Supplied material:
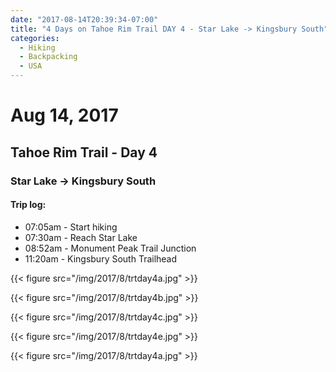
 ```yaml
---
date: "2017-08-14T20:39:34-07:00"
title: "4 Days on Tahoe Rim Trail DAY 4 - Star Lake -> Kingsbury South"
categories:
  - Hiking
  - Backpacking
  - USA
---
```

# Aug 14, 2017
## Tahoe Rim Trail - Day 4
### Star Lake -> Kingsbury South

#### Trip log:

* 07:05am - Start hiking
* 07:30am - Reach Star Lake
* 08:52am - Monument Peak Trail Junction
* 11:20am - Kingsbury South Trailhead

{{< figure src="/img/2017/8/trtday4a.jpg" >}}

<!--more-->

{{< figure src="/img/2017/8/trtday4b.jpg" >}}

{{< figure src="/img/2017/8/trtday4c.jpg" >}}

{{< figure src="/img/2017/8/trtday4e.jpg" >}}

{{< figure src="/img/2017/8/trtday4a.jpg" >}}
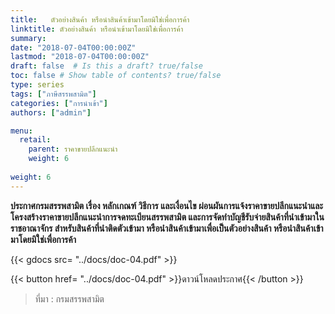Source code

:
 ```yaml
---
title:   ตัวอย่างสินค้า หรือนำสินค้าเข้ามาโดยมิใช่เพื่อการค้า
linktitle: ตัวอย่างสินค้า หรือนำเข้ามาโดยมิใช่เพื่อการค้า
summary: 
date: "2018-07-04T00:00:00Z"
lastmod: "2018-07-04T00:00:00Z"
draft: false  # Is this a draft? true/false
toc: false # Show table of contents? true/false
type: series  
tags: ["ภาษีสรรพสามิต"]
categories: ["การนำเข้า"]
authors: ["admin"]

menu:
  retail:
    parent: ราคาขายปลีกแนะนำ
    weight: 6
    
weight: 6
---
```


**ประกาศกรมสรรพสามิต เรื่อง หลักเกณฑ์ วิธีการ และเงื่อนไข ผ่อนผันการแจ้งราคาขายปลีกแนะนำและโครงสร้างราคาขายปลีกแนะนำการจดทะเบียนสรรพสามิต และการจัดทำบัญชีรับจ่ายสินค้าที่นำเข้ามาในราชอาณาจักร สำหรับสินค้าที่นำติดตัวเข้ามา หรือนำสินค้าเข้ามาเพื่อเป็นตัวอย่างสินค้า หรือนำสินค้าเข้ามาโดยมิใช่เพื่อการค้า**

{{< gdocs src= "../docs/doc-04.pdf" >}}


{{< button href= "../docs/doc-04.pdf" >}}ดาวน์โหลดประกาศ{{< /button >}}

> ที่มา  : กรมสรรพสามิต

Exercise details:
Output the listing exactly, pictures excluded.

Solved exercise:
 ```yaml
---
date: "2017-08-14T20:39:34-07:00"
title: "4 Days on Tahoe Rim Trail DAY 4 - Star Lake -> Kingsbury South"
categories:
  - Hiking
  - Backpacking
  - USA
---
```

# Aug 14, 2017
## Tahoe Rim Trail - Day 4
### Star Lake -> Kingsbury South

#### Trip log:

* 07:05am - Start hiking
* 07:30am - Reach Star Lake
* 08:52am - Monument Peak Trail Junction
* 11:20am - Kingsbury South Trailhead

{{< figure src="/img/2017/8/trtday4a.jpg" >}}

<!--more-->

{{< figure src="/img/2017/8/trtday4b.jpg" >}}

{{< figure src="/img/2017/8/trtday4c.jpg" >}}

{{< figure src="/img/2017/8/trtday4e.jpg" >}}

{{< figure src="/img/2017/8/trtday4a.jpg" >}}
Source code

:
 ```yaml
---
title:   ตัวอย่างสินค้า หรือนำสินค้าเข้ามาโดยมิใช่เพื่อการค้า
linktitle: ตัวอย่างสินค้า หรือนำเข้ามาโดยมิใช่เพื่อการค้า
summary: 
date: "2018-07-04T00:00:00Z"
lastmod: "2018-07-04T00:00:00Z"
draft: false  # Is this a draft? true/false
toc: false # Show table of contents? true/false
type: series  
tags: ["ภาษีสรรพสามิต"]
categories: ["การนำเข้า"]
authors: ["admin"]

menu:
  retail:
    parent: ราคาขายปลีกแนะนำ
    weight: 6
    
weight: 6
---
```


**ประกาศกรมสรรพสามิต เรื่อง หลักเกณฑ์ วิธีการ และเงื่อนไข ผ่อนผันการแจ้งราคาขายปลีกแนะนำและโครงสร้างราคาขายปลีกแนะนำการจดทะเบียนสรรพสามิต และการจัดทำบัญชีรับจ่ายสินค้าที่นำเข้ามาในราชอาณาจักร สำหรับสินค้าที่นำติดตัวเข้ามา หรือนำสินค้าเข้ามาเพื่อเป็นตัวอย่างสินค้า หรือนำสินค้าเข้ามาโดยมิใช่เพื่อการค้า**

{{< gdocs src= "../docs/doc-04.pdf" >}}


{{< button href= "../docs/doc-04.pdf" >}}ดาวน์โหลดประกาศ{{< /button >}}

> ที่มา  : กรมสรรพสามิต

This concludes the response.